Lorsque quelqu'un fait faillite, les créanciers le font mettre, à leurs frais, en prison chez le roi, et on lui fait reconnaître sa dette. Après être resté un mois en prison, le roi l'en fait sortir et il fait proclamer publiquement ceci: «Un Tel, fils d'un Tel, est en faillite [ayant dilapidé] l'argent d'un Tel fils d'un Tel.» [Si on apprend ainsi] que le failli avait déposé de l'argent chez quelqu'un, qu'il possède un immeuble ou un esclave, ou quoi que ce soit qui puisse servir de garantie pour sa dette, on le fait sortir [de prison] tous les mois et on lui applique la bastonnade sur les fesses parce qu'il est resté en prison, mangeant et buvant [aux frais de ses créanciers], bien qu'il eût de l'argent [pour les désintéresser]. Il reçoit (p. 46) la bastonnade, qu'on l'ait convaincu on non de posséder de l'argent; il reçoit la bastonnade dans l'un et l'autre cas; et on lui dit [en le châtiant]: «Tu n'as pas fait autre chose que de prendre l'argent des autres et tu l'as dilapidé.» On lui dit encore: «Rends à ces personnes l'argent [que tu leur as emprunté].» S'il est impossible au failli de payer ses dettes et si le roi a la certitude que le failli ne possède plus rien, on convoque les créanciers et on les désintéresse avec des fonds fournis par le Trésor du Baghbûr, c'est-à-dire du souverain suprême (l'empereur). Celui-ci est désigné par le titre [persan] de Baghbûr qui signifie [en persan] «Fils du ciel» [et qui est la traduction littérale du titre impérial chinois T'ien-tseu]; en arabe, nous disons Maghbûr. On fait ensuite la proclamation suivante: «Quiconque fera [désormais] des affaires avec cet homme, sera mis à mort.» Ainsi il n'arrivera plus que quelqu'un soit exposé à perdre son argent. Si on apprend que le débiteur a de l'argent en dépôt chez quelqu'un et que le détenteur du dépôt ne l'ait pas fait connaître, ce dernier sera tué à coups de bâton. Le débiteur n'encourt aucune peine de ce fait; mais on prend l'argent et on le partage entre les créanciers; en outre le débiteur ne peut plus faire de commerce avec personne.

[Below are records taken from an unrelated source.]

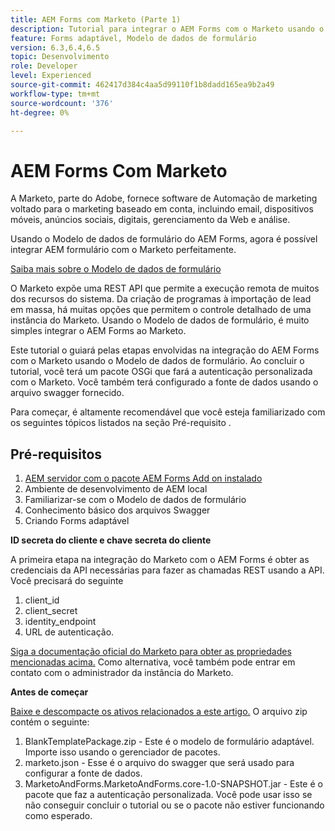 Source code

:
 ```yaml
---
title: AEM Forms com Marketo (Parte 1)
description: Tutorial para integrar o AEM Forms com o Marketo usando o Modelo de dados de formulário AEM Forms.
feature: Forms adaptável, Modelo de dados de formulário
version: 6.3,6.4,6.5
topic: Desenvolvimento
role: Developer
level: Experienced
source-git-commit: 462417d384c4aa5d99110f1b8dadd165ea9b2a49
workflow-type: tm+mt
source-wordcount: '376'
ht-degree: 0%

---
```



# AEM Forms Com Marketo

A Marketo, parte do Adobe, fornece software de Automação de marketing voltado para o marketing baseado em conta, incluindo email, dispositivos móveis, anúncios sociais, digitais, gerenciamento da Web e análise.

Usando o Modelo de dados de formulário do AEM Forms, agora é possível integrar AEM formulário com o Marketo perfeitamente.

[Saiba mais sobre o Modelo de dados de formulário](https://helpx.adobe.com/experience-manager/6-5/forms/using/data-integration.html)

O Marketo expõe uma REST API que permite a execução remota de muitos dos recursos do sistema. Da criação de programas à importação de lead em massa, há muitas opções que permitem o controle detalhado de uma instância do Marketo. Usando o Modelo de dados de formulário, é muito simples integrar o AEM Forms ao Marketo.

Este tutorial o guiará pelas etapas envolvidas na integração do AEM Forms com o Marketo usando o Modelo de dados de formulário. Ao concluir o tutorial, você terá um pacote OSGi que fará a autenticação personalizada com o Marketo. Você também terá configurado a fonte de dados usando o arquivo swagger fornecido.

Para começar, é altamente recomendável que você esteja familiarizado com os seguintes tópicos listados na seção Pré-requisito .

## Pré-requisitos

1. [AEM servidor com o pacote AEM Forms Add on instalado](/help/forms/adaptive-forms/installing-aem-form-on-windows-tutorial-use.md)
1. Ambiente de desenvolvimento de AEM local
1. Familiarizar-se com o Modelo de dados de formulário
1. Conhecimento básico dos arquivos Swagger
1. Criando Forms adaptável

**ID secreta do cliente e chave secreta do cliente**

A primeira etapa na integração do Marketo com o AEM Forms é obter as credenciais da API necessárias para fazer as chamadas REST usando a API. Você precisará do seguinte

1. client_id
1. client_secret
1. identity_endpoint
1. URL de autenticação.

[Siga a documentação oficial do Marketo para obter as propriedades mencionadas acima.](https://developers.marketo.com/rest-api/) Como alternativa, você também pode entrar em contato com o administrador da instância do Marketo.

**Antes de começar**

[Baixe e descompacte os ativos relacionados a este artigo.](assets/aemformsandmarketo.zip) O arquivo zip contém o seguinte:

1. BlankTemplatePackage.zip - Este é o modelo de formulário adaptável. Importe isso usando o gerenciador de pacotes.
1. marketo.json - Esse é o arquivo do swagger que será usado para configurar a fonte de dados.
1. MarketoAndForms.MarketoAndForms.core-1.0-SNAPSHOT.jar - Este é o pacote que faz a autenticação personalizada. Você pode usar isso se não conseguir concluir o tutorial ou se o pacote não estiver funcionando como esperado.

Il y a, en Chine, des stèles de pierre (p. 47) de dix coudées de hauteur sur lesquelles on a gravé en creux des inscriptions. Celles-ci traitent des médicaments et des maladies; pour telle maladie [dit l'inscription, on emploie] tel remède. Lorsque le malade est pauvre [et ne peut pas acheter le remède qui lui est nécessaire], le prix lui en est remis par le Trésor royal [pour qu'il puisse se le procurer].

Il n'y a pas, en Chine, d'impôt sur les biens-fonds. On paye seulement un impôt de capitation qui varie suivant l'importance des biens meubles et immeubles de l'imposé.

Lorsqu'un enfant mâle naît, on inscrit son nom auprès du souverain [sur un registre officiel]. Quand l'enfant est parvenu à l'âge de dix-huit ans, il est astreint à payer l'impôt de capitation; il en sera exempt quand il sera parvenu à l'âge de quatre-vingts ans et il touchera [une pension] du Trésor royal. Les Chinois disent à cet égard: «Nous lui avons fait payer l'impôt quand il était jeune, [il n'est que juste que] nous lui versions une pension maintenant qu'il est vieux.»